Unfortunately those withering, electronic-clad vocals from Gallagher are still there. At least Smith adds more spacing between them. If anything, that just highlights the manipulation made in the studio. Not quite needing to be bathed in autotune support, Gallagher’s lack of faith in his own vocal range is startling. Pretty Boy is still a highlight of that but The Cure’s drummer, Jason Cooper, gives a nice drum track to switch out a forgettable original. This Robert Smith remix gives more placement to the space between lyrics, the intention of them and the image they create. Dragging that out with smooth instrumentals and acceptable positioning, reframing and execution of the Gallagher track makes the best of a bad situation.
Elongated and just shy of six minutes, Smith turns his focus to the instrumentals. A guitar solo that is as stilted as ever comes through with no shining beauty but eventually underscores the desperation of needing satisfaction from someone else. That much is clear in the laments and ballad-like production the acoustic inclusions make. Barely audible but nicely mixed in there, backed by plain lyrics that are as broad and hollow as they often are for Gallagher. Smith cannot do much to fight against that but his mixture serves of a similar quality to the original. Considering that the low bar is vaulted almost immediately, it is hard to see where Smith can improve beyond that. A remix that slows things down a bit but still has to deal with the meddlesome background fodder of Pretty Boy, a track that already sounded as though it were ripping off late-stage Cure songs.

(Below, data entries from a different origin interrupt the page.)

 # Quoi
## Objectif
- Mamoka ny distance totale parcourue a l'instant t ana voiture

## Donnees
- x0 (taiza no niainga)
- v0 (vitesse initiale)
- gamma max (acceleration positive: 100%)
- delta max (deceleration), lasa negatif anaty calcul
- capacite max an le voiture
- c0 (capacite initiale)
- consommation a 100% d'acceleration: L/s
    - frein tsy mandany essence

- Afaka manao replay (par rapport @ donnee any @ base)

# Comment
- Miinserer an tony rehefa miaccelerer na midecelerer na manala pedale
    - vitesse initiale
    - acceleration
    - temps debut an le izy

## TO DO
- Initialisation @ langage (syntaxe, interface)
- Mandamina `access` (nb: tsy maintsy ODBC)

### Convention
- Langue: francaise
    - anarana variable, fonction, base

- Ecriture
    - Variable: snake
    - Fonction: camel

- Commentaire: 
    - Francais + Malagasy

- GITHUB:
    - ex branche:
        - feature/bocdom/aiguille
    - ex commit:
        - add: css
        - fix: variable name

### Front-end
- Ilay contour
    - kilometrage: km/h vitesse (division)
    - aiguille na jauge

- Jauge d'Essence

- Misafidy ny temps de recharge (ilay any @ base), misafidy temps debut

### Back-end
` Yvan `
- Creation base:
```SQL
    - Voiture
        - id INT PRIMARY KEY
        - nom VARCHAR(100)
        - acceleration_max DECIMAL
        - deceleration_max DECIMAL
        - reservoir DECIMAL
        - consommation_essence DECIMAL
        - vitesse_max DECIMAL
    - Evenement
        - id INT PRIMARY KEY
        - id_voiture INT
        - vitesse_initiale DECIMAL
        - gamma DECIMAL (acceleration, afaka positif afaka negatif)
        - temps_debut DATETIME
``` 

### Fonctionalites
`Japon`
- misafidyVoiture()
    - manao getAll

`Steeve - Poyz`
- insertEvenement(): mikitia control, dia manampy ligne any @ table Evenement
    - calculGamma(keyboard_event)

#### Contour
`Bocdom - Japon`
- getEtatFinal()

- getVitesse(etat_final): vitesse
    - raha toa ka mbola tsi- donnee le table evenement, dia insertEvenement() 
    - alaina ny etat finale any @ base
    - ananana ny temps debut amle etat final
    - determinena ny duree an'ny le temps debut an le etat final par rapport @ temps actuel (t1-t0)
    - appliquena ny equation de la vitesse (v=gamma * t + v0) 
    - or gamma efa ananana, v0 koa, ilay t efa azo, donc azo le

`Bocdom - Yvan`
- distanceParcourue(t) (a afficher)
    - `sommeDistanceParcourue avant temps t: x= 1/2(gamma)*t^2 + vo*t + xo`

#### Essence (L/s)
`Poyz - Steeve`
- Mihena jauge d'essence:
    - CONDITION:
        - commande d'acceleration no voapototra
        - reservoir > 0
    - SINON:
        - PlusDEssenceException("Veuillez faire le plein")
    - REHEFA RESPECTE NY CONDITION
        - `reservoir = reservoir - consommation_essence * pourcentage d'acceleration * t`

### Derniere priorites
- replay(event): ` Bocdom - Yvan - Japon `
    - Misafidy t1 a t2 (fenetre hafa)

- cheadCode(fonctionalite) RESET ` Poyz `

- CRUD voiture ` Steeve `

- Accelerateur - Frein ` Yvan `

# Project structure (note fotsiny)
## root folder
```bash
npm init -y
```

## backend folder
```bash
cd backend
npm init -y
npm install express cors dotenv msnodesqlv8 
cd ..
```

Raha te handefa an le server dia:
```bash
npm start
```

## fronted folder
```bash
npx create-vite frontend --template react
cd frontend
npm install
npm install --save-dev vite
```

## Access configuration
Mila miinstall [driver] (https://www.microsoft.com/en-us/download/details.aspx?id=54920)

For an original that may as well have enlisted an unnamed local guitarist, the improvements made to Pretty Boy under the hands of Smith are minimal but acceptable. Very hard to get excited about. But that has been the case for Gallagher with or without a remix for some time. Pretty Boy puts its head down and never looks up. Not even a remix from the man who rattled out Pornography and Disintegration can fix that. Little of note, but moments of real care form themselves throughout this Smith remix, one that feels somewhat nostalgic for the days of B-Sides and bonus tracks. Gallagher proves he is living in his stripped-back past with the singles from Council Skies, and this does nothing to help him.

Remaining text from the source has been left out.